With sales of $1.35 billion in the first quarter, a 15% increase over the first quarter of last year, Eylea looks on its way to another successful year in its battle with Lucentis, which recorded sales of CHF 337 million ($370 million) during the period, Roche reported last month.
Regeneron’s $1.35 billion sales figure for the med covers the United States only. The drug’s development partner Bayer records sales for Eylea outside the U.S. As for Lucentis, Roche sells that drug in the U.S., while Novartis handles marketing elsewhere.
Sales of macular degeneration treatments took a pandemic hit last year as older adults delayed treatment. Eylea’s first quarter performance indicates that patients are becoming less resistant to doctor’s visits, execs said.
Regeneron credited the showing to “increased demand and a favorable comparison to the early weeks of the pandemic in the first quarter of 2020,” commercial VP Marion McCourt said during an earnings call with analysts. “Eylea is capturing category growth and continues to be the preferred treatment option.”
Meanwhile, Novartis launched a newer rival, Beovu, in the U.S. in 2019, but in part thanks to concerns about the medicine being linked to potential vision loss, it hasn’t been able to match up with existing treatments. Novartis didn’t report sales for that drug in its first-quarter report, indicating that they aren’t material to the drugmaker.
Overall, Regeneron reported $2.53 billion in first-quarter revenues, a 38% increase from the first quarter of last year.
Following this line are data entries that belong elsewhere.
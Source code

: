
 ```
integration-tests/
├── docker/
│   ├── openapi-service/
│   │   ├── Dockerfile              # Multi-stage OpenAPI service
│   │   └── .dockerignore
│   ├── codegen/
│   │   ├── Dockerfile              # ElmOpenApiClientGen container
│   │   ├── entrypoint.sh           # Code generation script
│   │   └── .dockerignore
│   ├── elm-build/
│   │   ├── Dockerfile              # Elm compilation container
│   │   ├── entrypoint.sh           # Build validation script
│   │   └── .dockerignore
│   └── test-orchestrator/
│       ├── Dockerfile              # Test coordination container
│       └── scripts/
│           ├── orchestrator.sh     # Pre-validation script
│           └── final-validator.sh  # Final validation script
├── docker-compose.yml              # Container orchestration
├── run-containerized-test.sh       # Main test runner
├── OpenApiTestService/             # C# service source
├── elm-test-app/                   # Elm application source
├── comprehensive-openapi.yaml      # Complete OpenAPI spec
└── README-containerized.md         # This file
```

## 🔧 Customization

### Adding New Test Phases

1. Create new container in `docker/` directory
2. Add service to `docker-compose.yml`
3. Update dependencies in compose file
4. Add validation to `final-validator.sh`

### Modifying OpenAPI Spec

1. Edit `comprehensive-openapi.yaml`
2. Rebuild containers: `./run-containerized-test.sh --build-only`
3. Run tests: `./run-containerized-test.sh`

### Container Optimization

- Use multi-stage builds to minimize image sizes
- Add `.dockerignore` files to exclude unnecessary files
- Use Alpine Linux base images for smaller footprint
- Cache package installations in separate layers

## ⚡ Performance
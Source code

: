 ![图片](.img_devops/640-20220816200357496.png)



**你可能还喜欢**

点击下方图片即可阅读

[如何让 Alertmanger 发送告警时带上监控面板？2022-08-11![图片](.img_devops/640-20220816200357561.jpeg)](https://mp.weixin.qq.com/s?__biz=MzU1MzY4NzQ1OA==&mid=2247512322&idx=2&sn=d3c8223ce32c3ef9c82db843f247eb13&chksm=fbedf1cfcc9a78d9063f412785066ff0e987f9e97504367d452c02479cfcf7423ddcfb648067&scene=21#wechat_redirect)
Much of the boost came from its COVID-19 antibody treatment, which received emergency use authorization in November and generated $262 million in sales.
The treatment got a further boost in April with news that it is effective in preventing infection in addition to treating those who have contracted the disease.
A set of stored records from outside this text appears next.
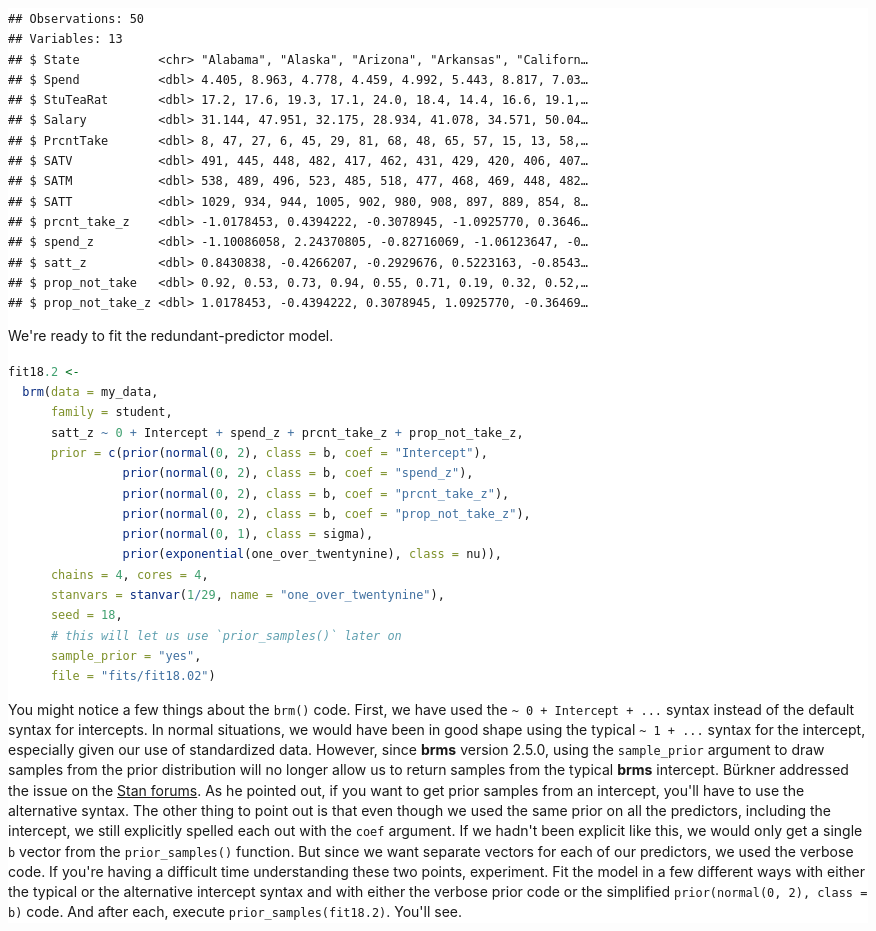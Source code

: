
 ```
## Observations: 50
## Variables: 13
## $ State           <chr> "Alabama", "Alaska", "Arizona", "Arkansas", "Californ…
## $ Spend           <dbl> 4.405, 8.963, 4.778, 4.459, 4.992, 5.443, 8.817, 7.03…
## $ StuTeaRat       <dbl> 17.2, 17.6, 19.3, 17.1, 24.0, 18.4, 14.4, 16.6, 19.1,…
## $ Salary          <dbl> 31.144, 47.951, 32.175, 28.934, 41.078, 34.571, 50.04…
## $ PrcntTake       <dbl> 8, 47, 27, 6, 45, 29, 81, 68, 48, 65, 57, 15, 13, 58,…
## $ SATV            <dbl> 491, 445, 448, 482, 417, 462, 431, 429, 420, 406, 407…
## $ SATM            <dbl> 538, 489, 496, 523, 485, 518, 477, 468, 469, 448, 482…
## $ SATT            <dbl> 1029, 934, 944, 1005, 902, 980, 908, 897, 889, 854, 8…
## $ prcnt_take_z    <dbl> -1.0178453, 0.4394222, -0.3078945, -1.0925770, 0.3646…
## $ spend_z         <dbl> -1.10086058, 2.24370805, -0.82716069, -1.06123647, -0…
## $ satt_z          <dbl> 0.8430838, -0.4266207, -0.2929676, 0.5223163, -0.8543…
## $ prop_not_take   <dbl> 0.92, 0.53, 0.73, 0.94, 0.55, 0.71, 0.19, 0.32, 0.52,…
## $ prop_not_take_z <dbl> 1.0178453, -0.4394222, 0.3078945, 1.0925770, -0.36469…
```

We're ready to fit the redundant-predictor model.


```r
fit18.2 <-
  brm(data = my_data,
      family = student,
      satt_z ~ 0 + Intercept + spend_z + prcnt_take_z + prop_not_take_z,
      prior = c(prior(normal(0, 2), class = b, coef = "Intercept"),
                prior(normal(0, 2), class = b, coef = "spend_z"),
                prior(normal(0, 2), class = b, coef = "prcnt_take_z"),
                prior(normal(0, 2), class = b, coef = "prop_not_take_z"),
                prior(normal(0, 1), class = sigma),
                prior(exponential(one_over_twentynine), class = nu)),
      chains = 4, cores = 4,
      stanvars = stanvar(1/29, name = "one_over_twentynine"),
      seed = 18,
      # this will let us use `prior_samples()` later on
      sample_prior = "yes",
      file = "fits/fit18.02")
```

You might notice a few things about the `brm()` code. First, we have used the `~ 0 + Intercept + ...` syntax instead of the default syntax for intercepts. In normal situations, we would have been in good shape using the typical `~ 1 + ...` syntax for the intercept, especially given our use of standardized data. However, since **brms** version 2.5.0, using the `sample_prior` argument to draw samples from the prior distribution will no longer allow us to return samples from the typical **brms** intercept. Bürkner addressed the issue on the [Stan forums](https://discourse.mc-stan.org/t/prior-intercept-samples-no-longer-saved-in-brms-2-5-0/6107). As he pointed out, if you want to get prior samples from an intercept, you'll have to use the alternative syntax. The other thing to point out is that even though we used the same prior on all the predictors, including the intercept, we still explicitly spelled each out with the `coef` argument. If we hadn't been explicit like this, we would only get a single `b` vector from the `prior_samples()` function. But since we want separate vectors for each of our predictors, we used the verbose code. If you're having a difficult time understanding these two points, experiment. Fit the model in a few different ways with either the typical or the alternative intercept syntax and with either the verbose prior code or the simplified `prior(normal(0, 2), class = b)` code. And after each, execute `prior_samples(fit18.2)`. You'll see.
Even subtracting COVID-19 antibody sales, Regeneron’s revenue grew by 20% during the first quarter.
Another positive was Dupixent, an immunology blockbuster that Regeneron has partnered on with Sanofi. The med turned in $1.26 billion in the first quarter, Sanofi reported, a 48% increase from the same period last year.
“The mounting wall of data and physician experience fortifies our belief that Dupixent will remain the preferred choice for multiple Type 2 inflammatory diseases,” chief scientific officer George Yancopoulos told analysts Thursday.